- PROBLEM DESCRIPTION
In the material below, find every line containing "github" and copy that line.

- DATASET EXTRACT
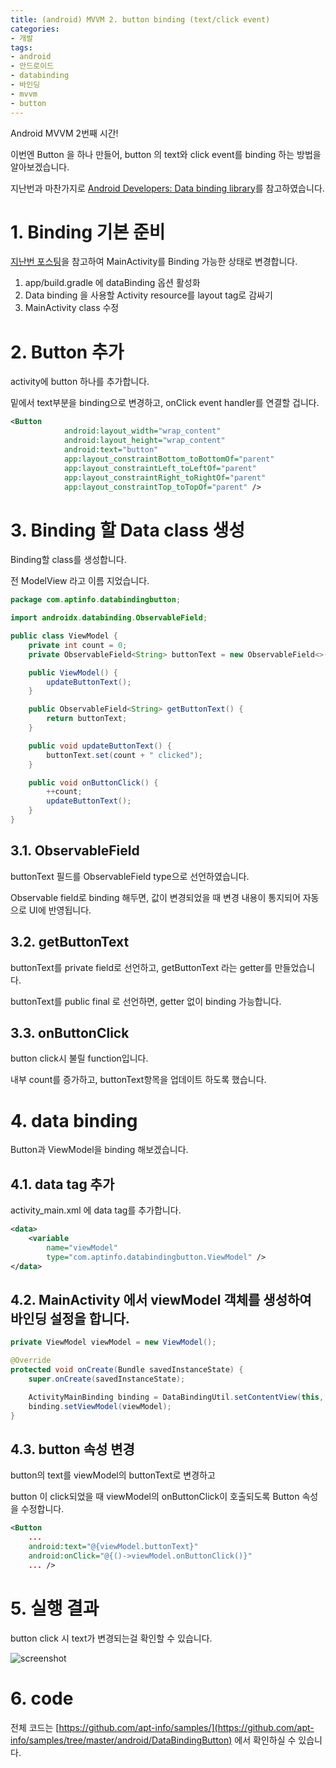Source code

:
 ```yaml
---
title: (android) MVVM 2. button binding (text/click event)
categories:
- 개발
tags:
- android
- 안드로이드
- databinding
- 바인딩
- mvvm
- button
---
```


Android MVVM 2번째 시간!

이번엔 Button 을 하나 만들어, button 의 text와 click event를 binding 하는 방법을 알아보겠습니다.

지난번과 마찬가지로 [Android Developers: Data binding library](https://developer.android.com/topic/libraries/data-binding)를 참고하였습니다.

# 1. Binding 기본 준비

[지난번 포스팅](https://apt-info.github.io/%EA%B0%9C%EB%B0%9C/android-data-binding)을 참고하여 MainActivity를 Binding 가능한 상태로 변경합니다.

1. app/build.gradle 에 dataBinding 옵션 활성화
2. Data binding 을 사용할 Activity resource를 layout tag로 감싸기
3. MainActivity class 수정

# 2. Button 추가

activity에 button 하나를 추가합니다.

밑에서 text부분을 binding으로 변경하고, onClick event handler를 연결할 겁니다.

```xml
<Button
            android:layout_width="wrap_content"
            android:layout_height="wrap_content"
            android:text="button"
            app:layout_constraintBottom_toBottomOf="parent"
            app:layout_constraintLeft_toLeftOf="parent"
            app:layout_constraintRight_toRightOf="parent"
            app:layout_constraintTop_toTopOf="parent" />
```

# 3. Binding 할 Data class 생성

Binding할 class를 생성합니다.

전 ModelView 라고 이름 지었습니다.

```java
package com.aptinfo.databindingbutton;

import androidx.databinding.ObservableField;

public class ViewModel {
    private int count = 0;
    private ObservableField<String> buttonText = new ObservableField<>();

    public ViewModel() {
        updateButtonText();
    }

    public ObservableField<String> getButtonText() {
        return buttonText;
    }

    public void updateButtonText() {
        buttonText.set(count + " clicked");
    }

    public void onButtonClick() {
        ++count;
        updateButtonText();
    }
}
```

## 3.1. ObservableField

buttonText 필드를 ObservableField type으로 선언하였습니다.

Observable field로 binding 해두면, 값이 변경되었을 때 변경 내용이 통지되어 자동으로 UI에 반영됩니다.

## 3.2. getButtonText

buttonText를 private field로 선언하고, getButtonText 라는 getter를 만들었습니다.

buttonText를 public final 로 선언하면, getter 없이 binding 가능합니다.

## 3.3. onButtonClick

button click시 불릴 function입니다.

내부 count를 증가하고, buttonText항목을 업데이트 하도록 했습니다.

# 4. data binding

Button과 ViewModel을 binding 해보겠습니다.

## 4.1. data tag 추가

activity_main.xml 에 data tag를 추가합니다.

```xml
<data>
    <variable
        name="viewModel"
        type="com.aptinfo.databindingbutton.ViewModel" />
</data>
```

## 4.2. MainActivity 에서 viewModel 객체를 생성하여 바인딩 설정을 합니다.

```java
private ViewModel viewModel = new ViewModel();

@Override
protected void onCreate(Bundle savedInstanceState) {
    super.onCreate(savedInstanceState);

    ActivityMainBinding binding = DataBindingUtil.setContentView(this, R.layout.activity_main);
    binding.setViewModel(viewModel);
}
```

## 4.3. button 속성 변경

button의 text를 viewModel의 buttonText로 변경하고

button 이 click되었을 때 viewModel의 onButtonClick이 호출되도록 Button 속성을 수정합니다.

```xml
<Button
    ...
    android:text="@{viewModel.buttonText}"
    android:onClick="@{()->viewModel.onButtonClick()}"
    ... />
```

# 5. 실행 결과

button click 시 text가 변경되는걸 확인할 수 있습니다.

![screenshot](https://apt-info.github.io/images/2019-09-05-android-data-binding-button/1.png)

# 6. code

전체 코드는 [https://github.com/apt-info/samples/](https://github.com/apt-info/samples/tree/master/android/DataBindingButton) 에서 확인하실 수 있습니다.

- RESULT FOR THIS TASK
[지난번 포스팅](https://apt-info.github.io/%EA%B0%9C%EB%B0%9C/android-data-binding)을 참고하여 MainActivity를 Binding 가능한 상태로 변경합니다.
![screenshot](https://apt-info.github.io/images/2019-09-05-android-data-binding-button/1.png)
전체 코드는 [https://github.com/apt-info/samples/](https://github.com/apt-info/samples/tree/master/android/DataBindingButton) 에서 확인하실 수 있습니다.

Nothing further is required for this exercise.